4000kms parcourus, une frontière, des champs de tournesols et de maïs et nous voici en Roumanie. Les douaniers Roumains ayant envie d'une petite visite de camping-car ils feront le tour de Mano avant de nous laisser passer. Nous arrivons dans un pays en "construction" des travaux partout, les routes sont en travaux (" Drum in lucru "), les maisons aussi, c'est un vrai bazar. Quel bonheur de se retrouver dans un pays si vivant. Les tracteurs, les chevaux, les charrettes, les piétons, les vélos, camions, bus, voitures...s'entremêlent sur des routes défoncées au bord desquelles les étals de pastèques s'alignent.

Nous voilà sur des routes sans panneaux, nous nous engageons sur des chemins qui ne mènent nulle part et nous nous retrouvons dans des ruelles où nous ne sommes pas sûrs de passer sous les fils électriques emmêlés ou bien entre les arbres. Nous arrivons tout compte fait dans les Maramures, où un petit village retient notre attention. Des maisons de bois sculptées, des portails magnifiques, des jardins, une odeur de feu de bois, il n'en faut pas plus aux rafisamalu pour s'arrêter. Nous demandons à une mamie qui tient un café s'il est possible de dormir dans sa cour, elle dit qu'il n'y a pas de soucis, nous nous garons et allons faire un petit tour du village, histoire de se dégourdir les jambes.

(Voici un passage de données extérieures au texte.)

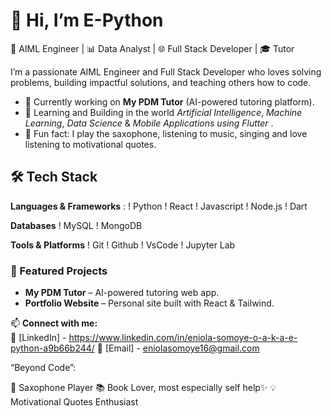 # 👋 Hi, I’m E-Python  
🚀 AIML Engineer | 📊 Data Analyst | 🌐 Full Stack Developer | 🎓 Tutor  


I’m a passionate AIML Engineer and Full Stack Developer who loves solving problems, building impactful solutions, and teaching others how to code.  
- 🔭 Currently working on **My PDM Tutor** (AI-powered tutoring platform).  
- 🌱 Learning and Building in the world *Artificial Intelligence*, *Machine Learning*, *Data Science* & *Mobile Applications using Flutter* .  
- 🎷 Fun fact: I play the saxophone, listening to music, singing and love listening to motivational quotes.  

## 🛠️ Tech Stack  

**Languages & Frameworks** : 
! Python
! React
! Javascript
! Node.js
! Dart

**Databases**
! MySQL
! MongoDB

**Tools & Platforms**
! Git
! Github
! VsCode
! Jupyter Lab

### 🚀 Featured Projects  
- **My PDM Tutor** – AI-powered tutoring web app.   
- **Portfolio Website** – Personal site built with React & Tailwind.

📫 **Connect with me:**  
💼 [LinkedIn] - https://www.linkedin.com/in/eniola-somoye-o-a-k-a-e-python-a9b66b244/
📧 [Email] - eniolasomoye16@gmail.com 


“Beyond Code”:

🎷 Saxophone Player
📚 Book Lover, most especially self help✨
💡 Motivational Quotes Enthusiast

La journée a été longue, départ de Hortobagy à 10h,arrivée à 18h. Une petite bière "URSUS" pour se réhydrater, Héléna : esta bueno ? Oui parfait. Deux minutes plus tard Isa se retrouve dans la cuisine un couteau à la main en train d'éplucher des pommes de terre, Héléna sort une poêle et la donne à Isa, "ok je fais la cuisine". Isa met alors de l'eau à bouillir pour cuire les quelques saucisses trouvées dans le réfrigérateur, de l'huile dans la poêle et c'est parti pour des chips. Héléna revient avec du fromage de vache frais (le sien). Il est excellent, surtout avec un petit peu de miel du coin. Mathis fait la grimace, mais goûte, lunagaïa pareil, ah c'est bien les voyages. demande si nous voulons manger, "si", des pommes de terres avec des oignons des tomates..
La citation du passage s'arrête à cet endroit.